Could you return the full listing, every line exactly as given?
Top of Dataset records
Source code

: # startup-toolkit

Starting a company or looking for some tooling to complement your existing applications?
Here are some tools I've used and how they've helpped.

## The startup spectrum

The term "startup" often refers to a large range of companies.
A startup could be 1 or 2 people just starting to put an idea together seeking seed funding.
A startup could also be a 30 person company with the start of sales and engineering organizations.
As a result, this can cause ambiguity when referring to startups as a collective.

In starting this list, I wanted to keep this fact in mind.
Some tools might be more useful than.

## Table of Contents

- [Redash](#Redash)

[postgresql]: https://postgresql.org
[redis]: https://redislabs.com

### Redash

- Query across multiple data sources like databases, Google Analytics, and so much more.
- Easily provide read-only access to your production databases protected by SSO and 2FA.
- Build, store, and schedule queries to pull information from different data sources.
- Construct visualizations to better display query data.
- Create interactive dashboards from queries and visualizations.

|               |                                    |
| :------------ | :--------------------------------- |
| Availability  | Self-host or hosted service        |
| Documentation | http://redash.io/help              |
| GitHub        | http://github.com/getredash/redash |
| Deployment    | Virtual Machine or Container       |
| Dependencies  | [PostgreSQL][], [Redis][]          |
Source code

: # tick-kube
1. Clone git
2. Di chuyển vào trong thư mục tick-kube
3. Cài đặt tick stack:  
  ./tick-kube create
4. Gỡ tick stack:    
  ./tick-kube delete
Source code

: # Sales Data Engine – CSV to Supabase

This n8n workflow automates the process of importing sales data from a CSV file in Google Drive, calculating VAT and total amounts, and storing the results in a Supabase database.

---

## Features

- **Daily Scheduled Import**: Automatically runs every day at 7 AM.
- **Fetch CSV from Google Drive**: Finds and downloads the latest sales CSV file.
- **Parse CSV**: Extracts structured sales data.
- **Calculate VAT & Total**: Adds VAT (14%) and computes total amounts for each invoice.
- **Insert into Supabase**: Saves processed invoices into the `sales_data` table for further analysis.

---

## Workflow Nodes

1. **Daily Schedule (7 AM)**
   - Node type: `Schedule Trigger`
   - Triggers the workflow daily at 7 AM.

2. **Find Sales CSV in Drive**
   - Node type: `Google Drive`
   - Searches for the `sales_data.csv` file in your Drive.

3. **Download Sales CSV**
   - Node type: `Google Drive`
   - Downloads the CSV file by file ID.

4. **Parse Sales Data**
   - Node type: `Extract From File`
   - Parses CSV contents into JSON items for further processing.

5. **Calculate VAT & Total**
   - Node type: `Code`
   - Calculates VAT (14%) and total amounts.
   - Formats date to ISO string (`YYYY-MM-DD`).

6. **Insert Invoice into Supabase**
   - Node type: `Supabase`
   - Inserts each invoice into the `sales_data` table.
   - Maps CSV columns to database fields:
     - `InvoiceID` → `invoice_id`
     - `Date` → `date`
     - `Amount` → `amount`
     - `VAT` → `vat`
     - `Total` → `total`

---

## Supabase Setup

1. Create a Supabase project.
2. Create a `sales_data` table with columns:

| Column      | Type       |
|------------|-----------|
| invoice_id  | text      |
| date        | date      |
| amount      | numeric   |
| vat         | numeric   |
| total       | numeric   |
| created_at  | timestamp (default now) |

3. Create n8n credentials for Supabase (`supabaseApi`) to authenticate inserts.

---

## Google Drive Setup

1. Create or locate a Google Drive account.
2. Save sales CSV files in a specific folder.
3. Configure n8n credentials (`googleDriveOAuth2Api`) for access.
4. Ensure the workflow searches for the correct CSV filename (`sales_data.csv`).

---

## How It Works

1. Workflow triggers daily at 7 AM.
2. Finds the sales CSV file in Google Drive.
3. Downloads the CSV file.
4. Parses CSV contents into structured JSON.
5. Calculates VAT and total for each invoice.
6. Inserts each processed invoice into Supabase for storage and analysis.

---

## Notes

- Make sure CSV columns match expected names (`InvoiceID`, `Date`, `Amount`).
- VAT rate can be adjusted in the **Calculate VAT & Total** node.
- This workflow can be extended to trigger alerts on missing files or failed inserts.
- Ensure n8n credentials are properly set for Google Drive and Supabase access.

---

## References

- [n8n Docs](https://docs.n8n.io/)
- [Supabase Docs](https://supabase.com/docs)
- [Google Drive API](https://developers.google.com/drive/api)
Bottom of Dataset records
Expected output:
Source code

: # startup-toolkit

Starting a company or looking for some tooling to complement your existing applications?
Here are some tools I've used and how they've helpped.

## The startup spectrum

The term "startup" often refers to a large range of companies.
A startup could be 1 or 2 people just starting to put an idea together seeking seed funding.
A startup could also be a 30 person company with the start of sales and engineering organizations.
As a result, this can cause ambiguity when referring to startups as a collective.

In starting this list, I wanted to keep this fact in mind.
Some tools might be more useful than.

## Table of Contents

- [Redash](#Redash)

[postgresql]: https://postgresql.org
[redis]: https://redislabs.com

### Redash

- Query across multiple data sources like databases, Google Analytics, and so much more.
- Easily provide read-only access to your production databases protected by SSO and 2FA.
- Build, store, and schedule queries to pull information from different data sources.
- Construct visualizations to better display query data.
- Create interactive dashboards from queries and visualizations.

|               |                                    |
| :------------ | :--------------------------------- |
| Availability  | Self-host or hosted service        |
| Documentation | http://redash.io/help              |
| GitHub        | http://github.com/getredash/redash |
| Deployment    | Virtual Machine or Container       |
| Dependencies  | [PostgreSQL][], [Redis][]          |
Source code

: # tick-kube
1. Clone git
2. Di chuyển vào trong thư mục tick-kube
3. Cài đặt tick stack:  
  ./tick-kube create
4. Gỡ tick stack:    
  ./tick-kube delete
Source code

: # Sales Data Engine – CSV to Supabase

This n8n workflow automates the process of importing sales data from a CSV file in Google Drive, calculating VAT and total amounts, and storing the results in a Supabase database.

---

## Features

- **Daily Scheduled Import**: Automatically runs every day at 7 AM.
- **Fetch CSV from Google Drive**: Finds and downloads the latest sales CSV file.
- **Parse CSV**: Extracts structured sales data.
- **Calculate VAT & Total**: Adds VAT (14%) and computes total amounts for each invoice.
- **Insert into Supabase**: Saves processed invoices into the `sales_data` table for further analysis.

---

## Workflow Nodes

1. **Daily Schedule (7 AM)**
   - Node type: `Schedule Trigger`
   - Triggers the workflow daily at 7 AM.

2. **Find Sales CSV in Drive**
   - Node type: `Google Drive`
   - Searches for the `sales_data.csv` file in your Drive.

3. **Download Sales CSV**
   - Node type: `Google Drive`
   - Downloads the CSV file by file ID.

4. **Parse Sales Data**
   - Node type: `Extract From File`
   - Parses CSV contents into JSON items for further processing.

5. **Calculate VAT & Total**
   - Node type: `Code`
   - Calculates VAT (14%) and total amounts.
   - Formats date to ISO string (`YYYY-MM-DD`).

6. **Insert Invoice into Supabase**
   - Node type: `Supabase`
   - Inserts each invoice into the `sales_data` table.
   - Maps CSV columns to database fields:
     - `InvoiceID` → `invoice_id`
     - `Date` → `date`
     - `Amount` → `amount`
     - `VAT` → `vat`
     - `Total` → `total`

---

## Supabase Setup

1. Create a Supabase project.
2. Create a `sales_data` table with columns:

| Column      | Type       |
|------------|-----------|
| invoice_id  | text      |
| date        | date      |
| amount      | numeric   |
| vat         | numeric   |
| total       | numeric   |
| created_at  | timestamp (default now) |

3. Create n8n credentials for Supabase (`supabaseApi`) to authenticate inserts.

---

## Google Drive Setup

1. Create or locate a Google Drive account.
2. Save sales CSV files in a specific folder.
3. Configure n8n credentials (`googleDriveOAuth2Api`) for access.
4. Ensure the workflow searches for the correct CSV filename (`sales_data.csv`).

---

## How It Works

1. Workflow triggers daily at 7 AM.
2. Finds the sales CSV file in Google Drive.
3. Downloads the CSV file.
4. Parses CSV contents into structured JSON.
5. Calculates VAT and total for each invoice.
6. Inserts each processed invoice into Supabase for storage and analysis.

---

## Notes

- Make sure CSV columns match expected names (`InvoiceID`, `Date`, `Amount`).
- VAT rate can be adjusted in the **Calculate VAT & Total** node.
- This workflow can be extended to trigger alerts on missing files or failed inserts.
- Ensure n8n credentials are properly set for Google Drive and Supabase access.

---

## References

- [n8n Docs](https://docs.n8n.io/)
- [Supabase Docs](https://supabase.com/docs)
- [Google Drive API](https://developers.google.com/drive/api)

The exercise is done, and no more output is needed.